# Importing a CSV to Numpy
The Extract, Transform, and Load process is one that can be problematic

We will use a small silly data set to make our lives easier while we examine the tools for performing ETL

# Step 1. Examine the data
We need to identify what needs to be extracted and what can be ignored

I have a look at the data file:

<code>[root@localhost JupyterDataScience]# cat tmp.csv 
2019-4-8, 1, 2.3%, 45.6
2019-5-8, 6, 78.9%, 0
</code>

There are several key observations:
1. There are no column headers
2. Each column appears to have a different type (int, percent, float)
3. The data is not -> clean extra spaces in values

# Step 2. Determine if the desired data format matches the input format
If the data is in the format we will be using for our algorithms then we dont need to do ETL.
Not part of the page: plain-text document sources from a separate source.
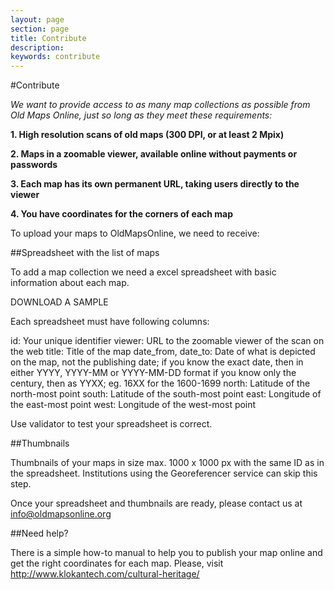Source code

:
 ```yaml
---
layout: page
section: page
title: Contribute
description: 
keywords: contribute
---
```


#Contribute

*We want to provide access to as many map collections as possible from Old Maps Online, just so long as they meet these requirements:*

**1. High resolution scans of old maps (300 DPI, or at least 2 Mpix)**

**2. Maps in a zoomable viewer, available online without payments or passwords**

**3. Each map has its own permanent URL, taking users directly to the viewer**

**4. You have coordinates for the corners of each map**

To upload your maps to OldMapsOnline, we need to receive:


##Spreadsheet with the list of maps

To add a map collection we need a excel spreadsheet with basic information about each map.

DOWNLOAD A SAMPLE

Each spreadsheet must have following columns:

id: Your unique identifier
viewer: URL to the zoomable viewer of the scan on the web 
title: Title of the map
date_from, date_to: Date of what is depicted on the map, not the publishing date;
if you know the exact date, then in either YYYY, YYYY-MM or YYYY-MM-DD format
if you know only the century, then as YYXX; eg. 16XX for the 1600-1699
north: Latitude of the north-most point
south: Latitude of the south-most point
east: Longitude of the east-most point
west: Longitude of the west-most point

Use validator to test your spreadsheet is correct.

##Thumbnails

Thumbnails of your maps in size max. 1000 x 1000 px with the same ID as in the spreadsheet. Institutions using the Georeferencer service can skip this step.

Once your spreadsheet and thumbnails are ready, please contact us at info@oldmapsonline.org

##Need help?

There is a simple how-to manual to help you to publish your map online and get the right coordinates for each map. Please, visit http://www.klokantech.com/cultural-heritage/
But this is a tutorial on ETL so our life is not that easy...

Lets assume that we want the data to be put into a new specific format (date, int, float, float).

While the second and fourth column can magically be recognized, the first and second column cannot be and we will need to write code to tell the system how to interpret "2.3%" as 0.23

# Step 3. Determine how numpy impliments the desired data formats
We knot we want use "dates" based on our input data. Most programming languages offer various "primitives" (built in objects) which impliment basic things: for example python natively supports integers, booleans, strings etc.

... but what does numpy offer? From working with numpy I know that it impliments its own primitives separate from those of the vanilla python language.

In other words, how does the numpy framework represent a date and what features does this object type have.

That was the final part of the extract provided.